ENTRIES SHOWN:
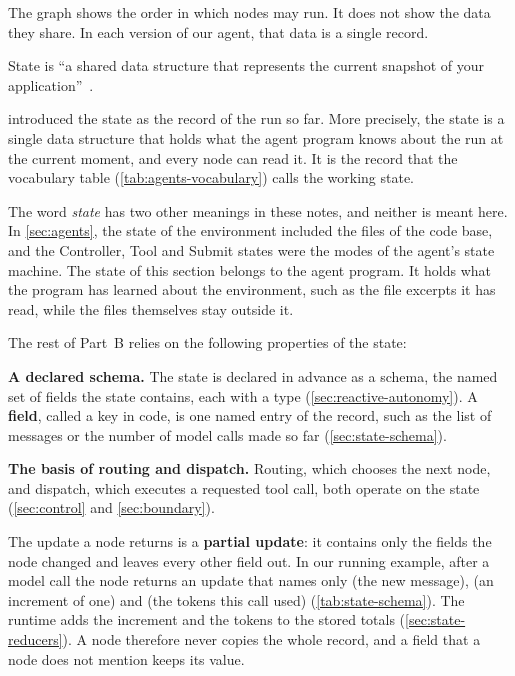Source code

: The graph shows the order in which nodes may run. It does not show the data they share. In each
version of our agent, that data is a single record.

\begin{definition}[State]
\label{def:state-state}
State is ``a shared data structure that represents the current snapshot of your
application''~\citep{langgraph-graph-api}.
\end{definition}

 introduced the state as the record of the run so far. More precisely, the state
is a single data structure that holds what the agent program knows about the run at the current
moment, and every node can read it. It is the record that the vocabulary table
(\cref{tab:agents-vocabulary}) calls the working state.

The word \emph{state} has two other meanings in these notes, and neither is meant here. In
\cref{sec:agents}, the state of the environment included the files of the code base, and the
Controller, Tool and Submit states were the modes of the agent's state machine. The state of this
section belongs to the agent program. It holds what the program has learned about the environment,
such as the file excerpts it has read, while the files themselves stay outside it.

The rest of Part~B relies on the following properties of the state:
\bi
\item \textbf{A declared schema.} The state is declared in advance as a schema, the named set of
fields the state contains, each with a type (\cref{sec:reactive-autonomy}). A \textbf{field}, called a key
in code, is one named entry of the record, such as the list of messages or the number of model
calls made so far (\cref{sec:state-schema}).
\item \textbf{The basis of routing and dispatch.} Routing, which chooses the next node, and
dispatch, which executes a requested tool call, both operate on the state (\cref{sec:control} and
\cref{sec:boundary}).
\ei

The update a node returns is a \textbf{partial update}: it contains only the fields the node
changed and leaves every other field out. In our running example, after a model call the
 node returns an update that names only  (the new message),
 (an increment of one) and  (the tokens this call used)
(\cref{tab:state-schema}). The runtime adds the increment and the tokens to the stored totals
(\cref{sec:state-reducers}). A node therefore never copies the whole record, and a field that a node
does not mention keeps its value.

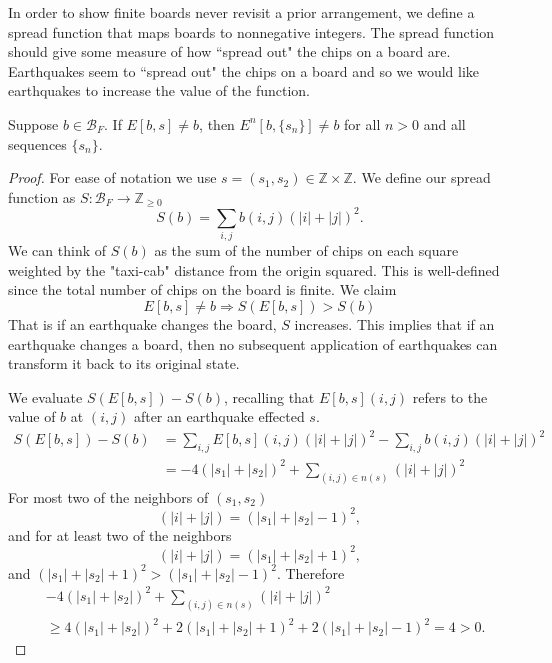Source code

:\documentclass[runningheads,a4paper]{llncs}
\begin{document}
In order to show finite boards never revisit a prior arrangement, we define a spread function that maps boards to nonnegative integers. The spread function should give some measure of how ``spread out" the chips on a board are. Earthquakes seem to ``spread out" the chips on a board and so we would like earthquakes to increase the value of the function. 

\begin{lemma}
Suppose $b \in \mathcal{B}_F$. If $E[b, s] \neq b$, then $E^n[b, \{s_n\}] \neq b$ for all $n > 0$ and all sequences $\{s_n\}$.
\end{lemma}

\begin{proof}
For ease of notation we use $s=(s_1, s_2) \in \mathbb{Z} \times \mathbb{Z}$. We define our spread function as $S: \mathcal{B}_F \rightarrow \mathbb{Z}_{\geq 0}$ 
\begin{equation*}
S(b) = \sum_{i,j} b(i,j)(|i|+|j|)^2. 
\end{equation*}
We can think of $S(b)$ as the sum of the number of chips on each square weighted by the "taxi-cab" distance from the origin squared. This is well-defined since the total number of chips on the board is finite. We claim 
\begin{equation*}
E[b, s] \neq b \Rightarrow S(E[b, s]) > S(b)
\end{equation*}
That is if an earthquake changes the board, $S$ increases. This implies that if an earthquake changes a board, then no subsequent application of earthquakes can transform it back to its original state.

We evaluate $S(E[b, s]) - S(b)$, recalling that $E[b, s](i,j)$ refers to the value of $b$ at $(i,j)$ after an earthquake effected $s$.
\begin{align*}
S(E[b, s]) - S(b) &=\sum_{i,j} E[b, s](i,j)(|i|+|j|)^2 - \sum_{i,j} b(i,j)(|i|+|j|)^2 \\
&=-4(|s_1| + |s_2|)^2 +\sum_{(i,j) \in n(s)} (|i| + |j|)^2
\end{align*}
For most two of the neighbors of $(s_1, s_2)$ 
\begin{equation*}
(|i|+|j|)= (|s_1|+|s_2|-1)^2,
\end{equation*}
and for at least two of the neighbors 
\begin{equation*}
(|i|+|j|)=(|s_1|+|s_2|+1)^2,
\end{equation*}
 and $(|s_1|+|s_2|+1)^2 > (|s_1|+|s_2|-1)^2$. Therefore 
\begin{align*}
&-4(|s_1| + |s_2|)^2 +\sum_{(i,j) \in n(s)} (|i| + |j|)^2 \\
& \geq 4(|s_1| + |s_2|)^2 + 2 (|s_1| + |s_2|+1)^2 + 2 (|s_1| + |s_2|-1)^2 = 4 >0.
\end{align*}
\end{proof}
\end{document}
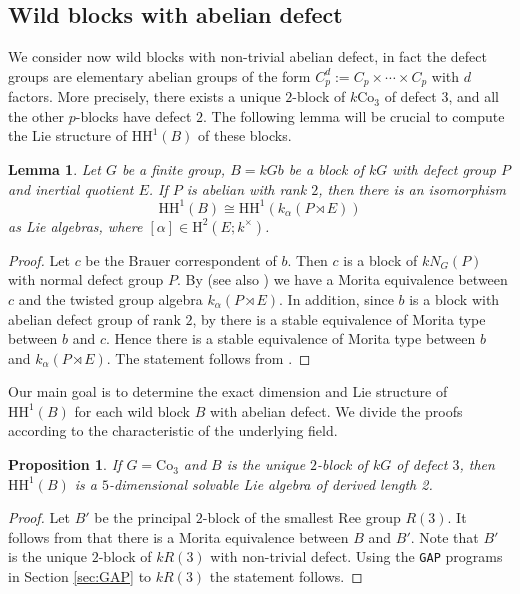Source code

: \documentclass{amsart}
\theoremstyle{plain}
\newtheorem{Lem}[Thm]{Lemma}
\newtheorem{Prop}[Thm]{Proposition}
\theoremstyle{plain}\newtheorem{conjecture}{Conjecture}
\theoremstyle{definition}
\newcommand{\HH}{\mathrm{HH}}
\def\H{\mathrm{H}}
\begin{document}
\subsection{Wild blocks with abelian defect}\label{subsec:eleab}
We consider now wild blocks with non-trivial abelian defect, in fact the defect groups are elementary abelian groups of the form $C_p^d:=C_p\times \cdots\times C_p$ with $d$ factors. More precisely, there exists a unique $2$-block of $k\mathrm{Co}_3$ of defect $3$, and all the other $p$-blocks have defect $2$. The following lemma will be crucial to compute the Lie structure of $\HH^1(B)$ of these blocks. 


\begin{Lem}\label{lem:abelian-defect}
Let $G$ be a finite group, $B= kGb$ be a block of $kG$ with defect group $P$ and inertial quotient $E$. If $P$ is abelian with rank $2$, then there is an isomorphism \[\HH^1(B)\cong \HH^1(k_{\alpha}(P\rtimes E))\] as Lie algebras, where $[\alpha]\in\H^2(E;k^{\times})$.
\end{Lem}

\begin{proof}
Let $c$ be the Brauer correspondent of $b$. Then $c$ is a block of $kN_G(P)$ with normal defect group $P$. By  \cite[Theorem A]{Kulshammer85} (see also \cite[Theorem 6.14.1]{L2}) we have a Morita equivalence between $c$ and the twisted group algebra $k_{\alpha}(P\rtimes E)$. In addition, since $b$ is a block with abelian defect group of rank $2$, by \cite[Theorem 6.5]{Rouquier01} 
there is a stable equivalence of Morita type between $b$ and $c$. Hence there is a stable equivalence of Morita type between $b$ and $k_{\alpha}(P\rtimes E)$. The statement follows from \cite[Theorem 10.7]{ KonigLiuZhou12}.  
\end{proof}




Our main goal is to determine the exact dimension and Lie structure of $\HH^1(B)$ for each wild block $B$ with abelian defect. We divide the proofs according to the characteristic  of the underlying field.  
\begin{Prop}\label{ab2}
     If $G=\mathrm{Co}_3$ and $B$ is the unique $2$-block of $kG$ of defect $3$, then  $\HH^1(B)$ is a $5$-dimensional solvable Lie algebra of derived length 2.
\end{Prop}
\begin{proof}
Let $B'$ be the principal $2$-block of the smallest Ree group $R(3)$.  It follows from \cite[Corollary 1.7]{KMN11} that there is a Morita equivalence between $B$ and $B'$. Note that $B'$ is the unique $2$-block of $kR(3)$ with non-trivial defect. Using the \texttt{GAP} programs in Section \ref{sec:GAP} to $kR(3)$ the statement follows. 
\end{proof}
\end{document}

TASK OBJECTIVE:
The lines of the records that contain the string "calls" should be located and copied.

RESULT OF THIS TASK:
(\cref{tab:agents-vocabulary}) calls the working state.
calls made so far (\cref{sec:state-schema}).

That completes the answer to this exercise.